- From: Larry Masinter <masinter@adobe.com>
- Date: Thu, 7 Oct 2010 12:31:15 -0700
- To: "julian.reschke@gmx.de" <julian.reschke@gmx.de>, Bjoern Hoehrmann <derhoermi@gmx.net>
- CC: "www-tag@w3.org" <www-tag@w3.org>
For the Internet draft on "Internet Media Types and the Web" I was thinking we might also look on the charset registry, and the information that might belong there. To this end, I'm planning to go back to calling this "MIME and the Web" and not just "Internet Media Types and the Web". For example, one might consider extending the MIME charset registry itself to include information such as: (a) For any registered charset, any alternative charsets for which there is significant content where the alternative charset is actually meant/used, with information about: * BAD CONTENT: what percentage of content is are mislabeled (at the time of submission of the alternative so mislabeled, with a sample of, say, half a dozen different web pages which exhibit this mislabeling) * BAD COMPOSERS: which deployed content producers (email composers or web content authoring or creation tools) mislabel content intended to be in the alternative charset. (Content creators should be identified by version, and market share) These should identify which MIME types the charset mislabeling is used for: only text/html, also text/plain, or other charsets? and * FORGIVING CONSUMERS: A survey (at the time of submission) of the behavior of widely deployed consumers of which use the alternative charset instead of the labeled one. A "consumer" for HTML would be a web browser or a search engine.

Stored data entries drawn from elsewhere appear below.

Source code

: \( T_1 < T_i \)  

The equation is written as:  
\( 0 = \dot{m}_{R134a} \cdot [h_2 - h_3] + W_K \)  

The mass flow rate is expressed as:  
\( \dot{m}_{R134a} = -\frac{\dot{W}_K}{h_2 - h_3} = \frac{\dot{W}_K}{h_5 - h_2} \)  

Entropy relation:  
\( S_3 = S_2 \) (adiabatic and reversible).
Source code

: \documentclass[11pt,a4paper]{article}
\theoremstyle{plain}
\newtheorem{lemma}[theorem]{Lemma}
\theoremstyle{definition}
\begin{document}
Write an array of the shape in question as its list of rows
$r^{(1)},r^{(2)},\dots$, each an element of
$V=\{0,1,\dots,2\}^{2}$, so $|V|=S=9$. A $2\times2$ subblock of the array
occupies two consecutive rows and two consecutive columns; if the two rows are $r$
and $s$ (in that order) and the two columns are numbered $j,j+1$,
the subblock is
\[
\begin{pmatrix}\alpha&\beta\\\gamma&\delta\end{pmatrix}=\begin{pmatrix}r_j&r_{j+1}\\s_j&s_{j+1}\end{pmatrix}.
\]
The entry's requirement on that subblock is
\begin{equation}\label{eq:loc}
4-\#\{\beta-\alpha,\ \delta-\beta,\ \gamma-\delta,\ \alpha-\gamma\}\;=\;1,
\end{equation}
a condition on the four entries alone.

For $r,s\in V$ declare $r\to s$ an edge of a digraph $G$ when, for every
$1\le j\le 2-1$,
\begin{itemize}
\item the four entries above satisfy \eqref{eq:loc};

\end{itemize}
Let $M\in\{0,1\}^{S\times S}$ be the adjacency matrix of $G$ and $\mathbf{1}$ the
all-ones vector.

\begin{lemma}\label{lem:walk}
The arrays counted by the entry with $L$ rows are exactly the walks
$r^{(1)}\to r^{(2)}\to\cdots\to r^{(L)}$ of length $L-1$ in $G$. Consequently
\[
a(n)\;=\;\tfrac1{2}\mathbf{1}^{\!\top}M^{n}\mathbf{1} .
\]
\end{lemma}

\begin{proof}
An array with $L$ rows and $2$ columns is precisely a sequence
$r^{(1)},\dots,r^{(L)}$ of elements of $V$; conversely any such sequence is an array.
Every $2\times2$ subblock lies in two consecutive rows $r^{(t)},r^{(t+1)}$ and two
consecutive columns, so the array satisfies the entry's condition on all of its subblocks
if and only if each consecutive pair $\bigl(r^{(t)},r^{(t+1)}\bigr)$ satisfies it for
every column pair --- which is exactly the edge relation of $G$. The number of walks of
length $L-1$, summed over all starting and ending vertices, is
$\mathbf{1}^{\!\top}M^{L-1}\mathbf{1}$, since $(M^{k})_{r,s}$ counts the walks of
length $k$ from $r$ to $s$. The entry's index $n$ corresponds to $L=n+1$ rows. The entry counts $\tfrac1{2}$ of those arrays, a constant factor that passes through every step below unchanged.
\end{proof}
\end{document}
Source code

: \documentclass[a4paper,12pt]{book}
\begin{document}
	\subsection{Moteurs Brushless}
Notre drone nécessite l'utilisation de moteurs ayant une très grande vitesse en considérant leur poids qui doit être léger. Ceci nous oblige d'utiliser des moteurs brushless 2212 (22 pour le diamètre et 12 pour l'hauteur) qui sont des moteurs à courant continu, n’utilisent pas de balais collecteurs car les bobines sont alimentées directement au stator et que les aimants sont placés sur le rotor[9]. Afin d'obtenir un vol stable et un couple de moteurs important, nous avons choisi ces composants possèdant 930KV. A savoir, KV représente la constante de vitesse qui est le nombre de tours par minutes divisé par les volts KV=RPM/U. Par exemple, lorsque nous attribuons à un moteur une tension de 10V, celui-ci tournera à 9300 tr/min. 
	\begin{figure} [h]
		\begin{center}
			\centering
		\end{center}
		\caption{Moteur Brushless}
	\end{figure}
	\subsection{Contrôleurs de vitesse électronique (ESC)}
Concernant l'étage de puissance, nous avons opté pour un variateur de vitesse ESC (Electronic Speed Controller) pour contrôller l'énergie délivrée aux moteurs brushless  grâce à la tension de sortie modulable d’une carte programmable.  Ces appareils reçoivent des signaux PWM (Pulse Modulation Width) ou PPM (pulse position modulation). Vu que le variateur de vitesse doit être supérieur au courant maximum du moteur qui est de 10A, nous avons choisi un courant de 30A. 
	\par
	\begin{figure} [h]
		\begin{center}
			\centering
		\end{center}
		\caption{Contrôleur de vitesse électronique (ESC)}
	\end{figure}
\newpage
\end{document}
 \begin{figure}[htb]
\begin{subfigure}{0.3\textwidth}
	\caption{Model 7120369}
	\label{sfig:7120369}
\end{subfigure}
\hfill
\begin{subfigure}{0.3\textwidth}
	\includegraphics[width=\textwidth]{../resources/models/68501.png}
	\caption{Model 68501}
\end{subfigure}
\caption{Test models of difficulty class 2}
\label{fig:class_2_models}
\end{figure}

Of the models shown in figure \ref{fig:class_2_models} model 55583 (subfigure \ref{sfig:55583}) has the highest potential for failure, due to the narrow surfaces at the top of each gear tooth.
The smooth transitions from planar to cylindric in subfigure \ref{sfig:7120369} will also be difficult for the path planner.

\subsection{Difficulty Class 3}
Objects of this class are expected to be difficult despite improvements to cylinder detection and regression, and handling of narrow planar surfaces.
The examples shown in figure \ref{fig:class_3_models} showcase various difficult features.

With this information in the MIME charset registry or some other registry which is open for qualified submission, it will be possible to reference the MIME registry of charsets when giving advice to "forgiving consumers". (b) "Sniffing info": I'm a little less certain about this, but given there are tables for charset info, is there a way to put this into the MIME charset registry, e.g., for any registered charset, allow include info for how that charset might be guessed, or some kind of general confidence level for deciding between alternatives? Compared to using "magic numbers" in content, do the heuristics for charset sniffing have a wider distribution of confidence levels? If there are other charsets for which "sniffing" might be ambiguous, a pointer to those... Just trying to see if there's some way of aligning the charset registry not only with formal definitions but also with deployed infrastructure & agents. Larry -- http://larry.masinter.net
Received on Thursday, 7 October 2010 19:31:54 UTC